In 1999, the Hawaiian Monk Seal Recovery Team, concerned about
the declining colony at French Frigate Shoals, recommended closing
for the lobster fishery for three years to allow stocks to recover.
The council refused that request. Instead, it set a lobster quota
of up to 200,000. The council emphatically stated that the lobster
had not been overfished. But in April 2000, NOAA Fisheries shut
lobster fishing down, and has not reopened it since. It noted a
lack of appreciable rebuilding despite significant reductions in
fishing. In December 2000, NOAA attributed the decline “to
some degree” to the lack of lobsters and starvation.
At the same time, a federal judge ruled the agency had failed to
fulfill its “rigorous” obligation to insure that lobster
fishing did not jeopardize the seals.
The lesson for fishery managers, says Achitoff, is that they “shouldn't
be authorizing a fishery to take food away from endangered species.”
In December 2000, almost a century after Roosevelt's visionary
protection measures, President Clinton designated the islands as
the Northwestern Hawaiian Islands Coral Reef Ecosystem Reserve.

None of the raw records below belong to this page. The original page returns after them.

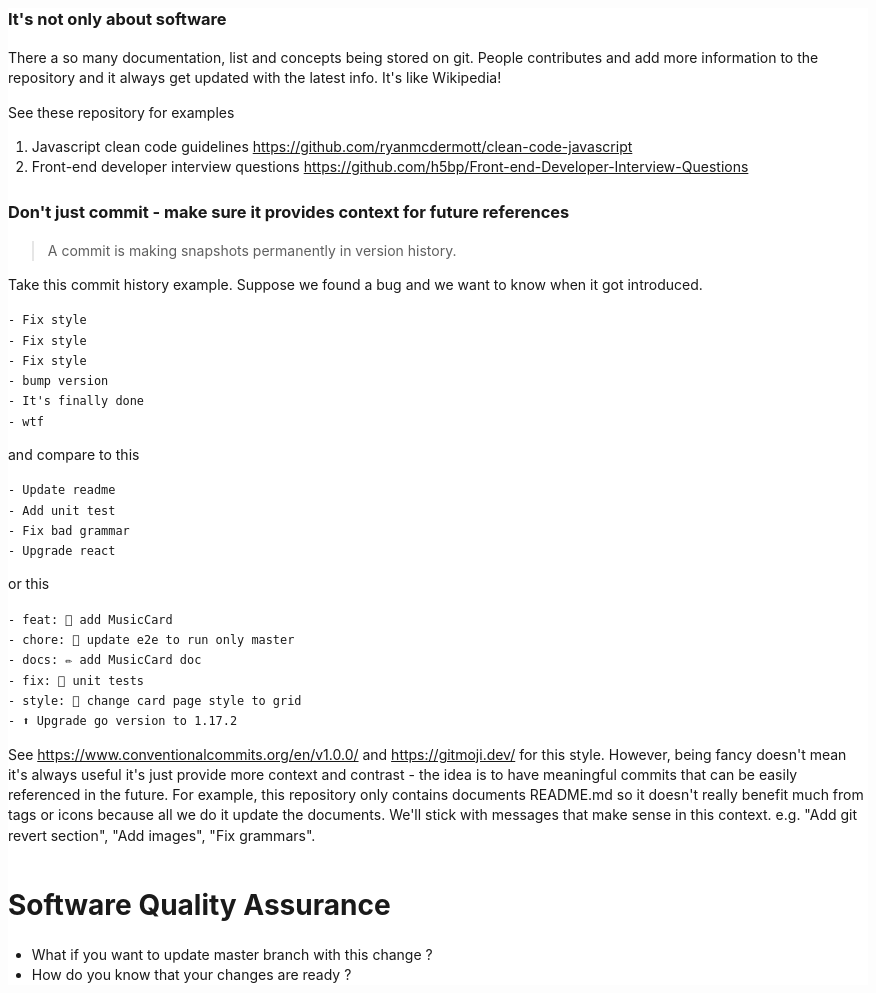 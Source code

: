 ### It's not only about software
There a so many documentation, list and concepts being stored on git. People contributes and add more information to the repository and it always get updated with the latest info. It's like Wikipedia!

See these repository for examples
1. Javascript clean code guidelines https://github.com/ryanmcdermott/clean-code-javascript
2. Front-end developer interview questions https://github.com/h5bp/Front-end-Developer-Interview-Questions


### Don't just commit - make sure it provides context for future references
> A commit is making snapshots permanently in version history. 

Take this commit history example. Suppose we found a bug and we want to know when it got introduced.
```
- Fix style
- Fix style
- Fix style
- bump version
- It's finally done
- wtf
```

and compare to this
```
- Update readme
- Add unit test 
- Fix bad grammar
- Upgrade react
```

or this

```
- feat: 🎸 add MusicCard
- chore: 🤖 update e2e to run only master
- docs: ✏️ add MusicCard doc
- fix: 🐛 unit tests
- style: 💄 change card page style to grid
- ⬆️ Upgrade go version to 1.17.2
```

See https://www.conventionalcommits.org/en/v1.0.0/ and https://gitmoji.dev/ for this style. However, being fancy doesn't mean it's always useful it's just provide more context and contrast - the idea is to have meaningful commits that can be easily referenced in the future. For example, this repository only contains documents README.md so it doesn't really benefit much from tags or icons because all we do it update the documents. We'll stick with messages that make sense in this context. e.g. "Add git revert section", "Add images", "Fix grammars".


# Software Quality Assurance
- What if you want to update master branch with this change ?
- How do you know that your changes are ready ?
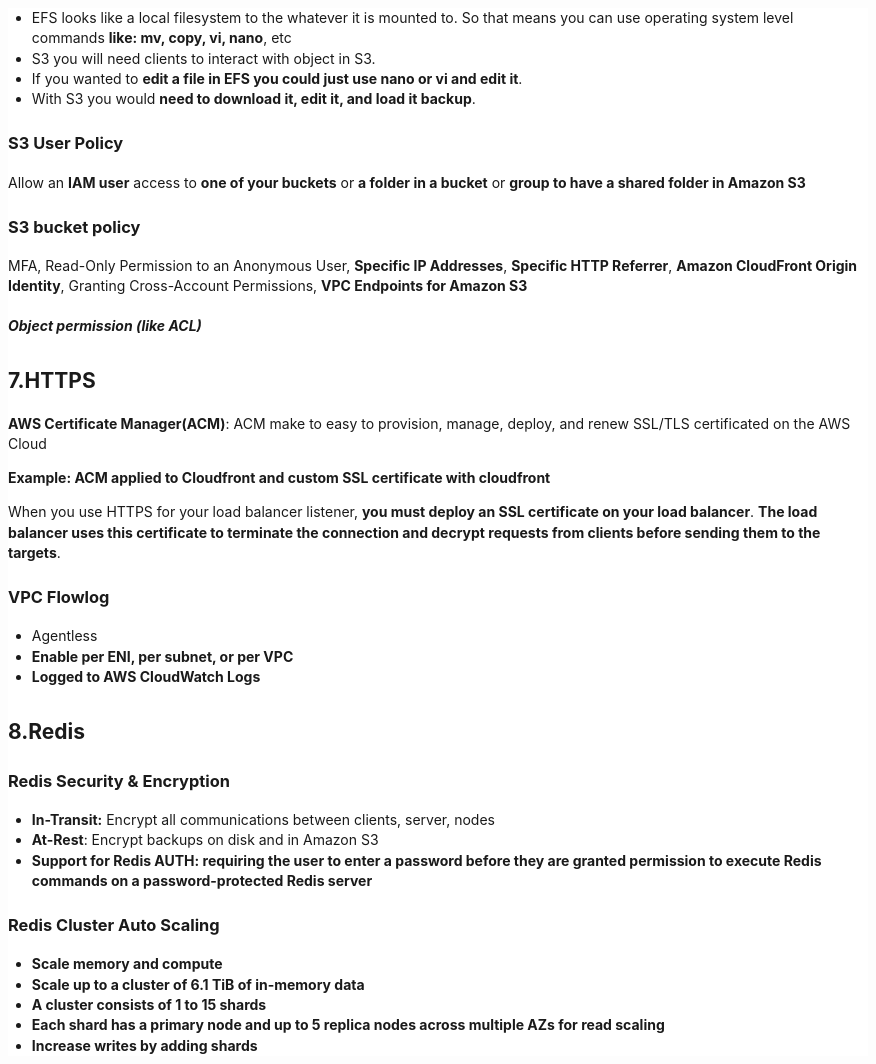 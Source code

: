 * EFS looks like a local filesystem to the whatever it is mounted to. So that means you can use operating system level commands **like: mv, copy, vi, nano**, etc 
* S3 you will need clients to interact with object in S3.
* If you wanted to **edit a file in EFS you could just use nano or vi and edit it**. 
* With S3 you would **need to download it, edit it, and load it backup**. 

### S3 User Policy

Allow an **IAM user** access to **one of your buckets** or **a folder in a bucket** or **group to have a shared folder in Amazon S3**

### S3 bucket policy

MFA, Read-Only Permission to an Anonymous User, **Specific IP Addresses**, **Specific HTTP Referrer**, **Amazon CloudFront Origin Identity**, Granting Cross-Account Permissions, **VPC Endpoints for Amazon S3**

##### Object permission (like ACL)

## 7.HTTPS

**AWS Certificate Manager(ACM)**: ACM make to easy to provision, manage, deploy, and renew SSL/TLS certificated on the AWS Cloud

**Example: ACM applied to Cloudfront and custom SSL certificate with cloudfront** 

When you use HTTPS for your load balancer listener, **you must deploy an SSL certificate on your load balancer**. **The load balancer uses this certificate to terminate the connection and decrypt requests from clients before sending them to the targets**. 

### VPC Flowlog

* Agentless 
* **Enable per ENI, per subnet, or per VPC**
* **Logged to AWS CloudWatch Logs** 

## 8.Redis

### Redis Security & Encryption

* **In-Transit:** Encrypt all communications between clients, server, nodes 
* **At-Rest**: Encrypt backups on disk and in Amazon S3 
* **Support for Redis AUTH: requiring the user to enter a password before they are granted permission to execute Redis commands on a password-protected Redis server** 


### Redis Cluster Auto Scaling

* **Scale memory and compute** 
* **Scale up to a cluster of 6.1 TiB of in-memory data** 
* **A cluster consists of 1 to 15 shards**
* **Each shard has a primary node and up to 5 replica nodes across multiple AZs for read scaling** 
* **Increase writes by adding shards**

As Lingle wrote in her second letter to Evans, Hawaii's fishermen,
native cultural practitioners, and ordinary citizens helped designed
the reserve “in such a way to protect both jobs and the environment.”It
was one of the greatest outpourings of public participation and
support for a natural resource decision ever in Hawaii," said
Cha Smith, director of KAHEA, a grassroots organization based in
Honululu that's been at the forefront of advocating broad public
involvement on the issue.
One of those who helped design the reserve, Isaac Harp, a native
fishermen, said the group initially hoped to place management of
the area under the Department of the Interior, which has a better
conservation record than Commerce. But pressure from Hawaii's powerful
Democratic senator, Daniel Inouye, and others, put the reserve under
the jurisdiction of the Department of Commerce. Wespac has apparently
had a history of direct and swift access to Senator Inouye's office
whenever a federal bureaucrat gives them trouble.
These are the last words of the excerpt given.